Exercise requirements —
Your answer should be the exact lines of the data below from the one containing "A critical aspect" through the one containing "- **Embedding Quality**: Vector"; please include nothing else.

Document images with source code
-- Opening Marker --
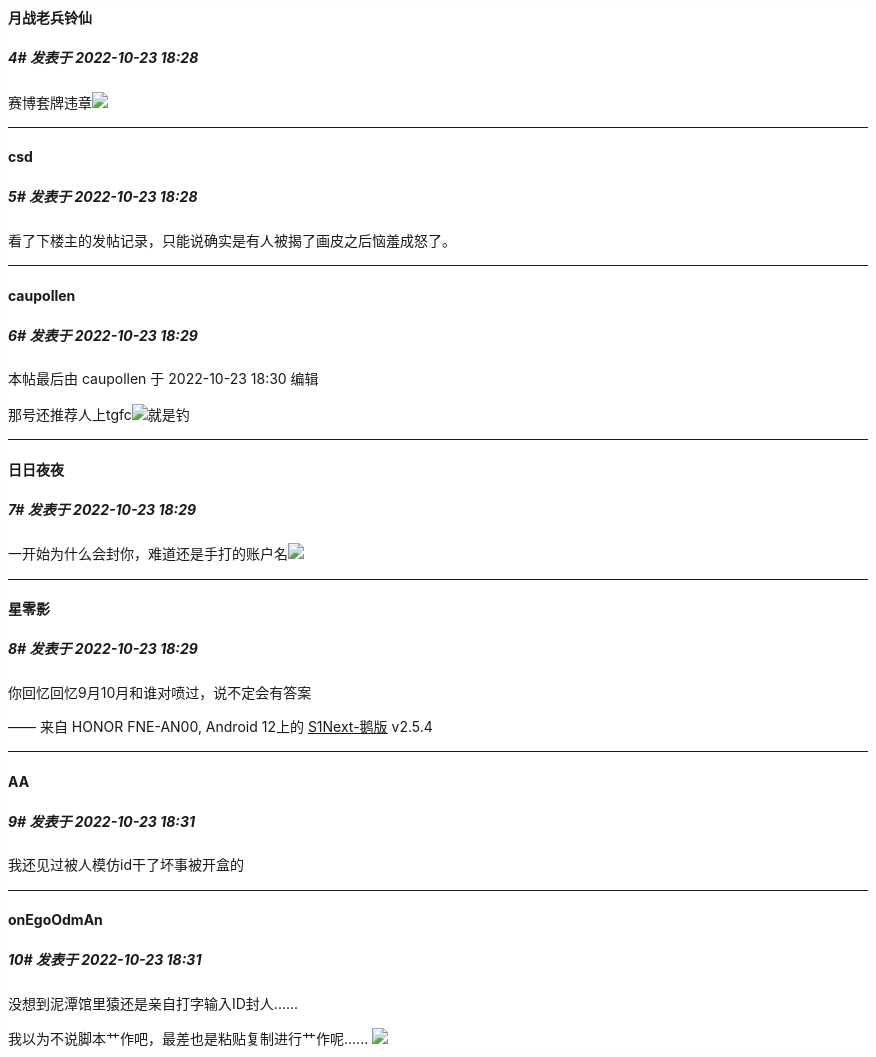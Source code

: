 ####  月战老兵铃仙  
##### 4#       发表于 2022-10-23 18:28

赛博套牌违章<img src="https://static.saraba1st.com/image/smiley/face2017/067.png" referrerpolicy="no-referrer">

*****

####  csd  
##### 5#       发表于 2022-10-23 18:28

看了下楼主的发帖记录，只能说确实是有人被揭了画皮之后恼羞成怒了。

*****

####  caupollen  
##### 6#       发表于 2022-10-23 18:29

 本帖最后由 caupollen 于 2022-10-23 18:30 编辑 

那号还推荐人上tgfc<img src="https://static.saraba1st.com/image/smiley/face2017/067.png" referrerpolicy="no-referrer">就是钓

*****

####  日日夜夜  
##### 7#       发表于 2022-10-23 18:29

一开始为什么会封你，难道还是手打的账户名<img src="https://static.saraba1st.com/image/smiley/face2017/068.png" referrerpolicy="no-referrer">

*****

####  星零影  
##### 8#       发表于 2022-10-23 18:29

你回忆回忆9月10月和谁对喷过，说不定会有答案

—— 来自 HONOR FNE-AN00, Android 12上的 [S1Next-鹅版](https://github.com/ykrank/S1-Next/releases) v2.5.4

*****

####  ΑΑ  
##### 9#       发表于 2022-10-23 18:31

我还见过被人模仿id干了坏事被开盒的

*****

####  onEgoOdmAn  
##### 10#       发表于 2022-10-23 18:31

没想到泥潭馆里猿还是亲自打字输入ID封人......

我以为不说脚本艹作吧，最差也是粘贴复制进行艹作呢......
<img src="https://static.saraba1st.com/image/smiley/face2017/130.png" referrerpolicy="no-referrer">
-- Closing Marker --
-- Opening Marker --
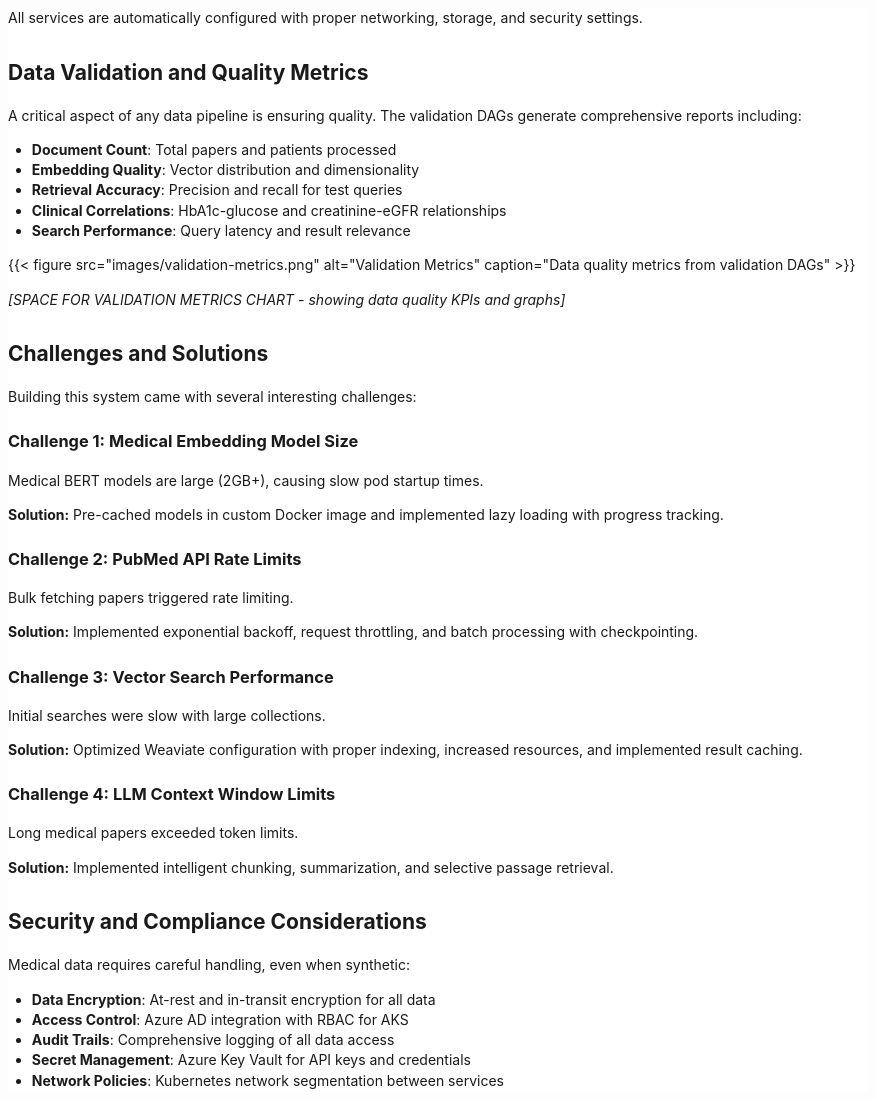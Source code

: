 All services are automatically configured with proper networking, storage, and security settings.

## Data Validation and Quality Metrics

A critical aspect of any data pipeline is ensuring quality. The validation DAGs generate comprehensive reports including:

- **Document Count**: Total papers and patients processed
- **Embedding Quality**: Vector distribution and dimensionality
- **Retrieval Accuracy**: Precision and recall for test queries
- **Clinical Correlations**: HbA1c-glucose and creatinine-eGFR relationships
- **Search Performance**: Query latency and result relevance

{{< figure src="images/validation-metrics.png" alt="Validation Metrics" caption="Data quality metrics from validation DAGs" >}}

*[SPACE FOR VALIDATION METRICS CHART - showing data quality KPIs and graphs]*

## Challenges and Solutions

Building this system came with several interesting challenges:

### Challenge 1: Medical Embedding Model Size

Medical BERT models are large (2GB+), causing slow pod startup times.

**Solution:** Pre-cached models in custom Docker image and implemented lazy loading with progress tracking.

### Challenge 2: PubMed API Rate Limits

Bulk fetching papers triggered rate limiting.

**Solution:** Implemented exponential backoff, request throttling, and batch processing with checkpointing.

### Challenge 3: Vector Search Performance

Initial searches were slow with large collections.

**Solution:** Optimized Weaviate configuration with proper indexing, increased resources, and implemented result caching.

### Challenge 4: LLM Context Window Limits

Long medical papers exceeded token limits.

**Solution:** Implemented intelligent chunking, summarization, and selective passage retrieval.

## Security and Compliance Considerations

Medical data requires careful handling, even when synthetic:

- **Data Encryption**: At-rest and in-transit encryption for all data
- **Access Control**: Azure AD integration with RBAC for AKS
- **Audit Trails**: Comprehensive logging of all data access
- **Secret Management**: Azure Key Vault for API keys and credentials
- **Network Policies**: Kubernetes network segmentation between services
-- Closing Marker --
Finished task —
A critical aspect of any data pipeline is ensuring quality. The validation DAGs generate comprehensive reports including:

- **Document Count**: Total papers and patients processed
- **Embedding Quality**: Vector distribution and dimensionality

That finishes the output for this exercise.